The prophet Isaiah once spoke about new things God is doing: a way in the wilderness, springs in the desert, streams in the wasteland, a new season of blossoming and fertility. But is this really feasible in dry places like North Africa, the Middle East and Central Asia? Luc Gnacadja believes so. “Drylands are a mission field, an opportunity for transformational business models and prosperity,” he says.
Gnacadja is the former Minister of the Environment for Benin. He brings his Christian faith to his campaign against land degradation, promoting global sustainability through care for land and soil. For the past seven years, he was the executive secretary of the UN Convention to Combat Desertification. He is a passionate advocate of Zero Net Land Degradation by 2030 for the sake of healthy and productive land for future generations.

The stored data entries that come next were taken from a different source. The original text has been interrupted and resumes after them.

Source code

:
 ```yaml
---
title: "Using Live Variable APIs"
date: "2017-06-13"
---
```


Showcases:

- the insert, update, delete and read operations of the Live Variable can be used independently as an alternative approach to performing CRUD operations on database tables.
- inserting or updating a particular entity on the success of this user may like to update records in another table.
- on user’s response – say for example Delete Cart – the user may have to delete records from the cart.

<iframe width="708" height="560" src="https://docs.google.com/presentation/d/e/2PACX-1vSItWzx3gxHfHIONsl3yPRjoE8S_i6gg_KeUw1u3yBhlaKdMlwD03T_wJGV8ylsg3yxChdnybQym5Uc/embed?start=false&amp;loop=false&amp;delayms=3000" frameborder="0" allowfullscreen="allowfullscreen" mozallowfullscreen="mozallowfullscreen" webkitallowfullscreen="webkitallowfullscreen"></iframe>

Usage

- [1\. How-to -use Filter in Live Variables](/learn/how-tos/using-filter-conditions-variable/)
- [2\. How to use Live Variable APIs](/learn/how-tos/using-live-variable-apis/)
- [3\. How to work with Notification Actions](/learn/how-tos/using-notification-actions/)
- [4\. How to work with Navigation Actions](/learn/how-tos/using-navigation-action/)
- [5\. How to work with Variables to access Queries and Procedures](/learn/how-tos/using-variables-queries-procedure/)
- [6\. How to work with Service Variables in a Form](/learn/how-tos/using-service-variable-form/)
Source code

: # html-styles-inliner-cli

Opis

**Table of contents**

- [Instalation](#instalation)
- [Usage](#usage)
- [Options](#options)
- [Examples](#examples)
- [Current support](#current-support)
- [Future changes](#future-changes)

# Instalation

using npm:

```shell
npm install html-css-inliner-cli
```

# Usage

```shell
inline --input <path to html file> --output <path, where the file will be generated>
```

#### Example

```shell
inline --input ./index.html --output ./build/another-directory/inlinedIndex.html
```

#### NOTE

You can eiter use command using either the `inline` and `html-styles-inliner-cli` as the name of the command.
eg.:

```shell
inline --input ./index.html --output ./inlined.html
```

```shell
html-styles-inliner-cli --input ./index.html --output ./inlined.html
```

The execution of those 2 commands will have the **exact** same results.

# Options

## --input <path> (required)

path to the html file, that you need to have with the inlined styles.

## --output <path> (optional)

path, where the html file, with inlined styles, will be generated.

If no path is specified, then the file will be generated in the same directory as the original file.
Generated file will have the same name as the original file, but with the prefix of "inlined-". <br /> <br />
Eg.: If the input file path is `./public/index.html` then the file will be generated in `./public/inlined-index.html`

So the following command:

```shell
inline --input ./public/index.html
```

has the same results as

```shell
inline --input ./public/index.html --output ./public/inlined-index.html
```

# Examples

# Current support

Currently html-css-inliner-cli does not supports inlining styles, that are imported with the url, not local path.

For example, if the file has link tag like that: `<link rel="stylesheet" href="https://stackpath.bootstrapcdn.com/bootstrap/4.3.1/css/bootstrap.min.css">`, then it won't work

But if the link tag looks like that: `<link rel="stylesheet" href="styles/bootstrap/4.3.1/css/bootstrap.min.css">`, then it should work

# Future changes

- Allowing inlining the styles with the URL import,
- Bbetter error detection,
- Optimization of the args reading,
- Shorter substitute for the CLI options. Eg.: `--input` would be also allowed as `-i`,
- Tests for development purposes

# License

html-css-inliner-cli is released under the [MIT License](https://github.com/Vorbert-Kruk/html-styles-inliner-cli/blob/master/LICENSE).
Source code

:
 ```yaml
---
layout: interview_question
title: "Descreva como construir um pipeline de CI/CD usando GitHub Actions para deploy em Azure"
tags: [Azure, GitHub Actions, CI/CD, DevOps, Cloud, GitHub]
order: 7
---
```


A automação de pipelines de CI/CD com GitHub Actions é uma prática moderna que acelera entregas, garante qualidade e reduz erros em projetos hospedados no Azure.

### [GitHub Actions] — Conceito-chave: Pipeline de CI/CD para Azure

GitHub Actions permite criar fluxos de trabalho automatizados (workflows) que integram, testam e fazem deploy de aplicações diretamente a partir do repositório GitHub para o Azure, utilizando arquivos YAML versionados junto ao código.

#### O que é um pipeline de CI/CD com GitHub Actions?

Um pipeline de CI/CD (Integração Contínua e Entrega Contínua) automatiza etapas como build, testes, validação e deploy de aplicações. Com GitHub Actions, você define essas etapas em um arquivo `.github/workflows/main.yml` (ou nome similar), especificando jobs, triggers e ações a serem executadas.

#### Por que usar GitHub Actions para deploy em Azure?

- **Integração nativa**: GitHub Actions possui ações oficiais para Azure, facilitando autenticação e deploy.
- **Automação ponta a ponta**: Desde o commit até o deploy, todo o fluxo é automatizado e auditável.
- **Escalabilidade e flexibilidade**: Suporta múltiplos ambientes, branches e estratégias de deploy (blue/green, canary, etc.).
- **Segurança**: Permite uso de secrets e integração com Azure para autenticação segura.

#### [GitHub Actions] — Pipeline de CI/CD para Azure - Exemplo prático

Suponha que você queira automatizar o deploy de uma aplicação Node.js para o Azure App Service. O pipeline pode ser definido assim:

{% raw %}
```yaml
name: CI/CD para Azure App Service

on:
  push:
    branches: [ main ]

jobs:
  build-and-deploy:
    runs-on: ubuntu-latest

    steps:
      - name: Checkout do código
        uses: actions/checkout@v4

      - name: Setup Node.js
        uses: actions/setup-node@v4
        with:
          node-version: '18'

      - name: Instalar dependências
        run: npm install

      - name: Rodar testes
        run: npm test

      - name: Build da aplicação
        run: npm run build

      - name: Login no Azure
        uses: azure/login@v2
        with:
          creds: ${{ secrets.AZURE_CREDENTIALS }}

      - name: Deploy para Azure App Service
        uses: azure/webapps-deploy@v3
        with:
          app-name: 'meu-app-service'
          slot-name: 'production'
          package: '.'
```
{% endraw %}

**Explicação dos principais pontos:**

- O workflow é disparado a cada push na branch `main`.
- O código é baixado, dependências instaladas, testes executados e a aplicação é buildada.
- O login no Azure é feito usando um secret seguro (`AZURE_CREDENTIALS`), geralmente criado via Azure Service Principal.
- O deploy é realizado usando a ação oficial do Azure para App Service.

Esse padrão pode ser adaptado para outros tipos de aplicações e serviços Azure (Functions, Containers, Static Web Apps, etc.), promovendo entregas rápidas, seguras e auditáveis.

Gnacadja believes desertification is the main cause of the surge in migration into Europe. Already this year 110,000 illegal migrants have been caught trying to cross the Mediterranean on boats, compared to 20,000 in all of 2012. Most of these refugees are coming from North Africa and the Sahel, the Middle East and Central Asia. They are trying to flee from the effects of decades of environmental degradation which have been compounded by escalating climatic shocks such as droughts. These regions are today’s most human-insecure and conflict-prone globally, but also the majority of the world’s unreached peoples live here.
'Christians should be prophetic. Drylands are a mission field.'

Perhaps it’s a responsibility for Europe to address the ‘push-factors’ of forced-migration, Gnacadja suggests. “Drylands are not marginal regions, they represent one third of the world’s land mass and population, nearly half of the world’s food production, half the world’s livestock and are home to the largest diversity of mammals.”
Driving his point further still, Gnacadja unpacks the concept of ‘land footprint’, the area needed for any region’s food production. ‘Virtual land’ describes the foreign land needed for the region’s imports and exports. In the case of the 28 European Union member states that is over a quarter of the globe, creating a huge virtual land trade imbalance. Asia, Africa and Latin America are Europe’s main ‘virtual land‘ suppliers. Yet another related concept is that of ‘water footprint’, and again Europe’s footprint, and therefore ecological responsibilities, extend far beyond her geographical boundaries. Africa’s problems are therefore also Europe’s problems, and Europeans should seriously consider how best to invest in renewable energy, education, health, water, woodland and re-forestation projects in that continent.
There might be a role for Christian professionals and entrepreneurs here, says Gnacadja. “Drylands are a mission field, an opportunity for transformational business models, a new frontier to engage in co-prosperity. Christians should be prophetic. Jeremiah chapter 12 talks of wasteland and parched ground mourning God. We have a mission to restore the people and their land, and thus mitigate the push-factors of forced-migration.”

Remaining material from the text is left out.